The centerpiece of the museum, of course, is The Corner, where one Lee Harvey Oswald sat on cartons of children’s textbooks, braced his left elbow on a window sill, waited until the President’s car made its pivot onto Elm and was moving toward the triple underpass, then married the cross-hairs of his Mannlicher-Carcano to the President’s back and changed the course of the world in something like six seconds.

It is beyond strange to stand so close to where something so huge took place. There you are, face to face with the country’s most intimate modern tragedy. If a nation has a soul, then this is surely its darkest corner. No, it does not look ordinary here. No, it is not just a dusty corner in a nondescript building. The Corner is alive, hissing the terrible language of that day, scaled in the bright and ineradicable images. The Corner writes.

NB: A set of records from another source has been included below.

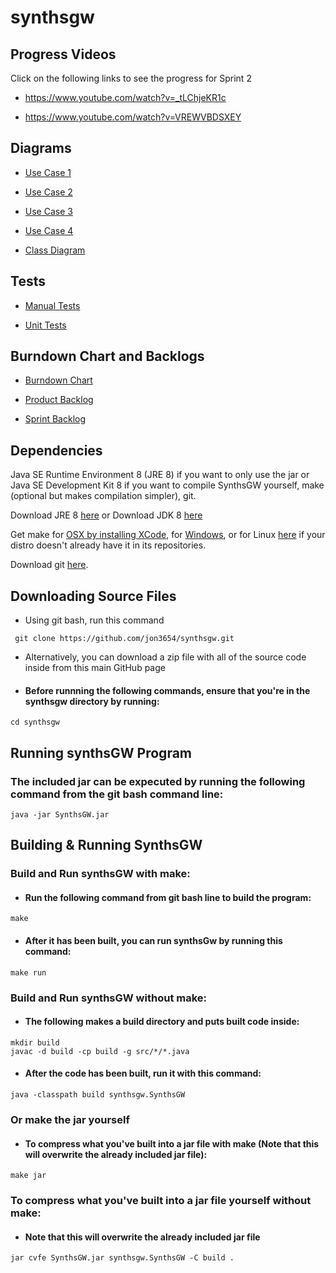 # synthsgw
## Progress Videos
Click on the following links to see the progress for Sprint 2

 * https://www.youtube.com/watch?v=_tLChjeKR1c

 * https://www.youtube.com/watch?v=VREWVBDSXEY
 
## Diagrams
* [Use Case 1](https://github.com/jon3654/synthsgw/blob/master/diagrams/Use%20Case%201.pdf)

* [Use Case 2](https://github.com/jon3654/synthsgw/blob/master/diagrams/Use%20Case%202.pdf)

* [Use Case 3](https://github.com/jon3654/synthsgw/blob/master/diagrams/Use%20Case%203.pdf)

* [Use Case 4](https://github.com/jon3654/synthsgw/blob/master/diagrams/Use%20Case%204.pdf)

* [Class Diagram](https://github.com/jon3654/synthsgw/blob/master/diagrams/Class%20Diagram.pdf)

## Tests

* [Manual Tests](https://github.com/jon3654/synthsgw/blob/master/Tests/Manual%20Tests.pdf)

* [Unit Tests](https://github.com/jon3654/synthsgw/blob/master/Tests/com/github/synthsgw/tests/JUnitTest.java)

## Burndown Chart and Backlogs

* [Burndown Chart](https://github.com/jon3654/synthsgw/blob/master/Burndown_Chart.pdf)

* [Product Backlog](https://github.com/jon3654/synthsgw/blob/master/Product_Backlog.pdf)

* [Sprint Backlog](https://github.com/jon3654/synthsgw/blob/master/Sprint_Backlog.pdf)

## Dependencies
Java SE Runtime Environment 8 (JRE 8) if you want to only use the jar or Java SE Development Kit 8 if you want to compile SynthsGW yourself, make (optional but makes compilation simpler), git.

Download JRE 8 [here](http://www.oracle.com/technetwork/java/javase/downloads/jre8-downloads-2133155.html)
or 
Download JDK 8 [here](http://www.oracle.com/technetwork/java/javase/downloads/jdk8-downloads-2133151.html)

Get make for [OSX by installing XCode](https://developer.apple.com/xcode/), for [Windows](http://gnuwin32.sourceforge.net/packages/make.htm), or for Linux [here](https://ftp.gnu.org/gnu/make/) if your distro doesn't already have it in its repositories.

Download git [here](https://git-scm.com/downloads).

## Downloading Source Files
* Using git bash, run this command
```
 git clone https://github.com/jon3654/synthsgw.git
```
* Alternatively, you can download a zip file with all of the source code inside from this main GitHub page

* #### Before runnning the following commands, ensure that you're in the synthsgw directory by running:
```
cd synthsgw
```
## Running synthsGW Program
### The included jar can be expecuted by running the following command from the git bash command line:
```
java -jar SynthsGW.jar
```

## Building & Running SynthsGW
### Build and Run synthsGW with make:
* #### Run the following command from git bash line to build the program:
```
make
```
* #### After it has been built, you can run synthsGw by running this command:
```
make run
```

### Build and Run synthsGW without make:
* #### The following makes a build directory and puts built code inside:
```
mkdir build
javac -d build -cp build -g src/*/*.java
```

* #### After the code has been built, run it with this command:
```
java -classpath build synthsgw.SynthsGW
```
### Or make the jar yourself
* #### To compress what you've built into a jar file with make (Note that this will overwrite the already included jar file):
```
make jar
```
### To compress what you've built into a jar file yourself without make:
* #### Note that this will overwrite the already included jar file
```
jar cvfe SynthsGW.jar synthsgw.SynthsGW -C build .
```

Stunned, I got out of there. I walked around the corner, bearing the oppressive weight of Dealey Plaza, and stumbled into an even greater hell than the Sixth Floor museum--The Assassination Information Center. This is dedicated to collecting information on who shot the President.

Exhibited as possible conspirators are Oswald, Castro partisans, right-wing zealots, the CIA, FBI and Secret Service, the New Orleans and Chicago mobs, the Soviet KGB, French assassins, Marseilles drug lords, Corsican hit men, nightclub strippers, Dallas cops, a New Orleans private eye, a gallery of vicious near-idiot scum with alleged CIA backgrounds.

They are all connected and interlaced, then separated and isolated, then rearranged, shuffled and rearranged again into every conceivable--and inconceivable--combination. I left this place feeling as if I’d brushed elbows with every facet of human evil that can be personified. And one word rang through my head: conspiracy.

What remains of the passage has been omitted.